第1部、6行目:外国納税者番号 (Foreign TIN)
受益者の居住国(英国のUTR、カナダのSIN、スペインのNIEなど)によって発行された外国納税者番号(TIN)をここに記入します。2018年以降、租税条約の適用を申請する場合、この項目は実質的に必須となっています。6b行目の「FTINは法律で義務付けられていない(FTIN not legally required)」ボックスにチェックを入れずに空白のままにすることは、フォームが却下される最も一般的な理由の一つです。
第2部:租税条約による特典
ここが実務上最も重要なセクションです。米国は約70カ国と租税条約を締結しており、国を越えた支払いに対する源泉徴収率を軽減(場合によってはゼロに)しています。軽減税率を適用するには、フォームで以下を指定する必要があります:
- 条約に基づ く居住国
- 根拠となる条約の条項および項番号
- 申請する源泉徴収率
- その税率が適用される所得の種類
居住国名だけを記載した条約の適用申請は認められません。IRS(内国歳入庁)はそのフォームに条約の適用申請がないものとして扱い、30%の税率を適用します。例えば、自費出版の電子書籍のロイヤリティを受け取る英国の個人は、単に「United Kingdom」と書くのではなく、「United Kingdom, Article 12, Paragraph 1, 0%, royalties」のように記載する必要があります。
署名、日付、および資格
フォームには受益者(Beneficial Owner)本人が署名し、日付を記入し、署名者の氏名(活字体)と資格(例:「個人(Individual)」)を添える必要があります。署名のないフォームは、存在しないものとして扱われます。電子署名は、システムが電子提出に関するIRSの要件を満たしている限り、受け入れ可能です。
外国法人向けの W-8BEN-E 解説
W-8BEN-Eは、FATCAの区分書類も兼ねているため、8ページにわたり30のセクションで構成されています。ただし、ほとんどの外国法人 が記入するのは3つか4つのセクションのみです。
第3章 vs 第4章のステータス
このフォームでは、2つの異なる区分が求められます:
- 第3章(Chapter 3)ステータスは、一般的な米国税法上の法人の形態(株式会社、パートナーシップ、単純信託、複雑信託、遺産財団、政府、中央銀行、非課税組織、または私的財団)を記述するもので、比較的単純です。
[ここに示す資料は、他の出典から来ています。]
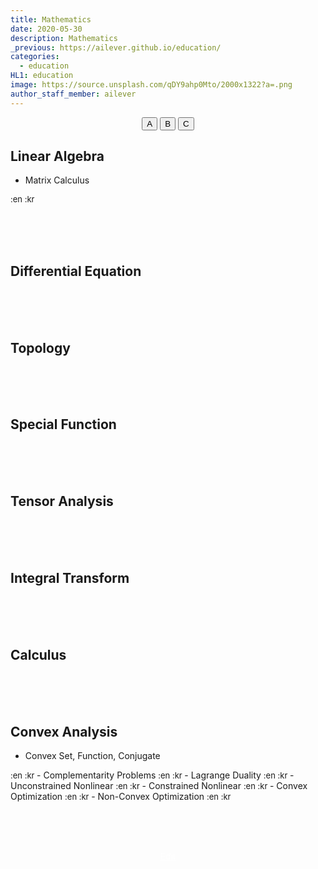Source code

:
 ```yaml
---
title: Mathematics
date: 2020-05-30
description: Mathematics
_previous: https://ailever.github.io/education/
categories:
  - education
HL1: education
image: https://source.unsplash.com/qDY9ahp0Mto/2000x1322?a=.png
author_staff_member: ailever
---
```


<div align="center" class="top_btn_box">
  <button class="top_btn" type="button" onclick="location.href='#'">A</button>
  <button class="top_btn" type="button" onclick="location.href='#'">B</button>
  <button class="top_btn" type="button" onclick="location.href='#'">C</button>
</div>

## Linear Algebra
- Matrix Calculus
<span style="font-size:small;">
  :en
  :kr
</span>

<br><br><br>
## Differential Equation

<br><br><br>
## Topology

<br><br><br>
## Special Function

<br><br><br>
## Tensor Analysis

<br><br><br>
## Integral Transform

<br><br><br>
## Calculus

<br><br><br>
## Convex Analysis
- Convex Set, Function, Conjugate
<span style="font-size:small;">
  :en
  :kr
</span>
- Complementarity Problems
<span style="font-size:small;">
  :en
  :kr
</span>
- Lagrange Duality
<span style="font-size:small;">
  :en
  :kr
</span>
- Unconstrained Nonlinear
<span style="font-size:small;">
  :en
  :kr
</span>
- Constrained Nonlinear
<span style="font-size:small;">
  :en
  :kr
</span>
- Convex Optimization
<span style="font-size:small;">
  :en
  :kr
</span>
- Non-Convex Optimization 
<span style="font-size:small;">
  :en
  :kr
</span>


<br><br><br>
<div align="center" class="bottom_btn_box">
  <span class="bottom_btn"><a href="https://github.com/ailever/ailever.github.io/blob/master/_posts/education/2020-05-30-Mathematics.md" target="_blank" style="color:white">Edit</a></span>
</div>

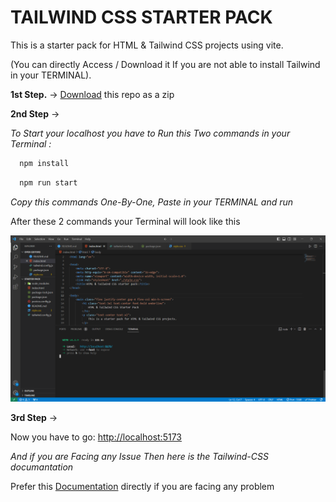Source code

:# TAILWIND CSS STARTER PACK

This is a starter pack for HTML & Tailwind CSS projects using vite.

(You can directly Access / Download it If you are not able to install Tailwind in your TERMINAL).

**1st Step.** ->
[Download](https://github.com/imyash9/Tailwind-CSS-starter-pack/archive/refs/heads/master.zip) this repo as a zip

**2nd Step** ->

_To Start your localhost you have to Run this Two commands in your Terminal :_

```bash
  npm install
```

```bash
  npm run start
```

_Copy this commands One-By-One, Paste in your TERMINAL and run_

After these 2 commands your Terminal will look like this

![App Screenshot](./terminal.png/)

**3rd Step** ->

Now you have to go: [http://localhost:5173](http://localhost:5173)

_And if you are Facing any Issue Then here is the Tailwind-CSS documantation_

Prefer this [Documentation](https://tailwindcss.com/docs/installation/using-postcss) directly if you are facing any problem
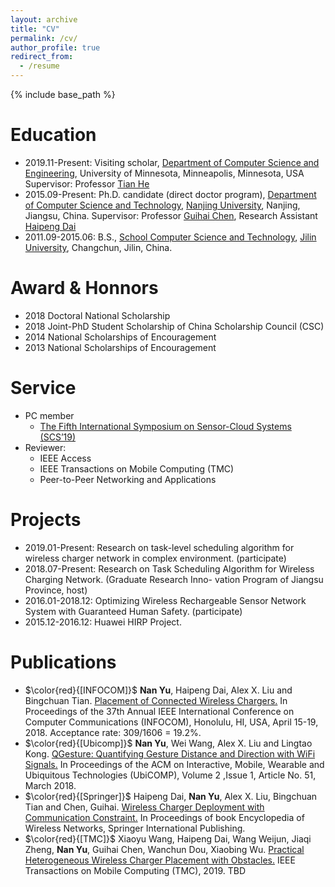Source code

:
 ```yaml
---
layout: archive
title: "CV"
permalink: /cv/
author_profile: true
redirect_from:
  - /resume
---
```


{% include base_path %}

Education
======
* 2019.11-Present: Visiting scholar, [Department of Computer Science and Engineering](https://www.cs.umn.edu/), University of Minnesota, Minneapolis, Minnesota, USA
  Supervisor: Professor [Tian He](https://www-users.cs.umn.edu/~tianhe/)
* 2015.09-Present: Ph.D. candidate (direct doctor program), 
[Department of Computer Science and Technology](http://cs.nju.edu.cn/), [Nanjing University](https://www.nju.edu.cn), Nanjing, Jiangsu, China.
  Supervisor: Professor [Guihai Chen](http://cs.nju.edu.cn/gchen), Research Assistant [Haipeng Dai](http://cs.nju.edu.cn/daihp/)
* 2011.09-2015.06: B.S., [School Computer Science and Technology](http://ccst.jlu.edu.cn/), [Jilin University](https://www.jlu.edu.cn/), Changchun, Jilin, China.

Award & Honnors
======
* 2018 Doctoral National Scholarship 
* 2018 Joint-PhD Student Scholarship of China Scholarship Council (CSC)
* 2014 National Scholarships of Encouragement
* 2013 National Scholarships of Encouragement
 
Service
======
* PC member
  * [The Fifth International Symposium on Sensor-Cloud Systems (SCS’19)](http://www.spaccs.org/SCS2019/)
* Reviewer:
  *  IEEE Access
  *  IEEE Transactions on Mobile Computing (TMC)
  *  Peer-to-Peer Networking and Applications

Projects
======
* 2019.01-Present: Research on task-level scheduling algorithm for wireless charger network in complex environment. (participate)
* 2018.07-Present: Research on Task Scheduling Algorithm for Wireless Charging Network. (Graduate Research Inno-
vation Program of Jiangsu Province, host)
* 2016.01-2018.12: Optimizing Wireless Rechargeable Sensor Network System with Guaranteed Human Safety.  (participate)
* 2015.12-2016.12: Huawei HIRP Project.

Publications
======
* $\color{red}{[INFOCOM]}$ **Nan Yu**, Haipeng Dai, Alex X. Liu and Bingchuan Tian. [Placement of Connected Wireless Chargers.](https://ieeexplore.ieee.org/abstract/document/8485934) In Proceedings of the 37th Annual IEEE International Conference on Computer Communications (INFOCOM), Honolulu, HI, USA, April 15-19, 2018. Acceptance rate: 309/1606 = 19.2%.
* $\color{red}{[Ubicomp]}$ **Nan Yu**, Wei Wang, Alex X. Liu and Lingtao Kong. [QGesture: Quantifying Gesture Distance and Direction with WiFi Signals.](https://dl.acm.org/citation.cfm?id=3191783) In Proceedings of the ACM on Interactive, Mobile, Wearable and Ubiquitous Technologies (UbiCOMP), Volume 2 ,Issue 1, Article No. 51, March 2018.
* $\color{red}{[Springer]}$ Haipeng Dai, **Nan Yu**, Alex X. Liu, Bingchuan Tian and Chen, Guihai. [Wireless Charger Deployment with Communication Constraint.](https://link.springer.com/content/pdf/10.1007%2F978-3-319-32903-1_271-1.pdf) In Proceedings of book Encyclopedia of Wireless Networks, Springer International Publishing.
* $\color{red}{[TMC]}$ Xiaoyu Wang, Haipeng Dai, Wang Weijun, Jiaqi Zheng, **Nan Yu**, Guihai Chen, Wanchun Dou, Xiaobing Wu. [Practical Heterogeneous Wireless Charger Placement with Obstacles.](https://ieeexplore.ieee.org/stamp/stamp.jsp?tp=&arnumber=8714083) IEEE Transactions on Mobile Computing (TMC), 2019. TBD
- **第4章(Chapter 4)ステータス (FATCA)**は、外国口座税務コンプライアンス法(FATCA)に基づく法人の区分を記述します。一般的なカテゴリーには、「能動的非金融外国事業体(Active NFFE)」(金融セクター以外で、主に能動的な事業所得を得ている外国企業)、「受動的非金融外国事業体(Passive NFFE)」、「参加外国金融機関(Participating FFI)」、「非参加外国金融機関(Non-participating FFI)」、および認定みなし遵守FFIの長いリストが含まれます。
金融業以外のほとんどの事業会社は、第25部で**「能動的非金融外国事業体(Active NFFE)」**にチェックを入れ、総収入の50%未満が受動的所得であることを確認する証明を完了します。サービス企業、コンサルティング会社、ソフトウェア会社、製品メーカーなどは、ほぼ常にこの要件を満たします。